'No possible justification' for Shooting in Dallas, President Says

A peaceful protest in response to the deaths of Alton Sterling and Philando Castile turned deadly last night when a sniper or snipers opened fire and killed five Dallas police officers and injured at least seven others, as well astwo civilians.

One suspect was killed by police using a robot bomb after negotiations broke down overnight and the suspect started shooting. The suspect is believed to be 25-year-old Micah Xavier Johnson. His race has not yet been identified.

Dallas Police Chief David Brown said Friday morning, “The suspect stated he wanted to kill white people, especially white officers. The suspect stated that he was not affiliated with any groups and he stated that he did this alone.”
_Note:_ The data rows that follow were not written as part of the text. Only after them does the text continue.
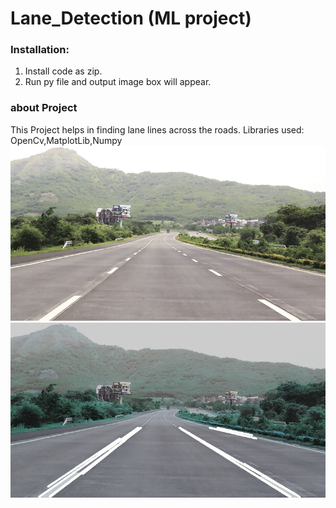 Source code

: # Lane_Detection (ML project)
### Installation:
1. Install code as zip.
2. Run py file and output image box will appear.
### about Project
This Project helps in finding lane lines across the roads.
Libraries used: OpenCv,MatplotLib,Numpy
![pic](pic.jpg)
![output](output.jpg)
It remains unclear if other shooters were involved. Three other suspects are currently in custody.

In his remarks on the tragedy President Barack Obama said, “We are horrified over these events, and we stand united with the people and the Police Department in Dallas.”

A lot still remains unknown about the attack, the president warned, but he stressed the murders were unjustifiable.
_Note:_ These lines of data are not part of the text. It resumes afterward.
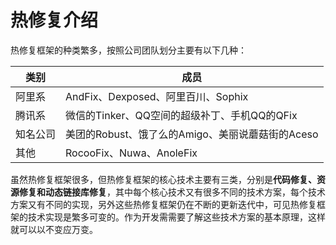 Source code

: # 热修复介绍
热修复框架的种类繁多，按照公司团队划分主要有以下几种：

|类别|成员|
| ----- | ----- |
|阿里系|AndFix、Dexposed、阿里百川、Sophix|
|腾讯系|微信的Tinker、QQ空间的超级补丁、手机QQ的QFix|
|知名公司|美团的Robust、饿了么的Amigo、美丽说蘑菇街的Aceso|
|其他|RocooFix、Nuwa、AnoleFix|

虽然热修复框架很多，但热修复框架的核心技术主要有三类，分别是**代码修复、资源修复和动态链接库修复**，其中每个核心技术又有很多不同的技术方案，每个技术方案又有不同的实现，另外这些热修复框架仍在不断的更新迭代中，可见热修复框架的技术实现是繁多可变的。作为开发需需要了解这些技术方案的基本原理，这样就可以以不变应万变。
“But let’s be clear,” Obama said, “there’s no possible justification for these kinds of attacks, or any violence against law enforcement.”

In a speech on Thursday regarding the deaths of Sterling and Castile, and hours before the tragedy unfolded in Dallas, the president had also emphasized that seeking justice for those deaths does not signify being anti-law enforcement.

“So, you know, when people say Black lives matter, that doesn’t mean blue lives don’t matter,” he said. “It just means all lives matter but right now, the big concern is the fact that the data shows Black folks are more vulnerable to these kinds of incidents.”

He also said, “And so to all of law enforcement, I want to be very clear. We know you have a tough job. We mourn those in uniform who are protecting us who lose their lives.”

After the massacre in Dallas, Obama reiterated these sentiments.

“Today is a wrenching reminder of the sacrifices [police officers] make for us,” he said.

He called the murders “senseless” and said all suspects “will be held fully accountable.”

“Justice will be done,” he said.

In a Facebook post on Thursday the president had stated that while the deaths of Sterling and Castile represent “the racial disparities that appear across the system year after year,” this does not call for a divide between law enforcement and communities.

“To admit we’ve got a serious problem in no way contradicts our respect and appreciation for the vast majority of police officers who put their lives on the lines to protect us every single day,” he wrote. “It is to say that, as a nation, we can and must do better to institute the best practices that reduce the appearance or reality of racial bias in law enforcement.”

Brown called for unity between communities and law enforcement, stressing that the violence has to come to an end, and asked for much-needed support from citizens.

“All I know is that this must stop this divisiveness between our police and our citizens,” Brown said on Friday. “We don’t feel much support most days. Let’s not make today most days. Please, we need your support to be able to protect you from men like these, who carried out this tragic, tragic event.”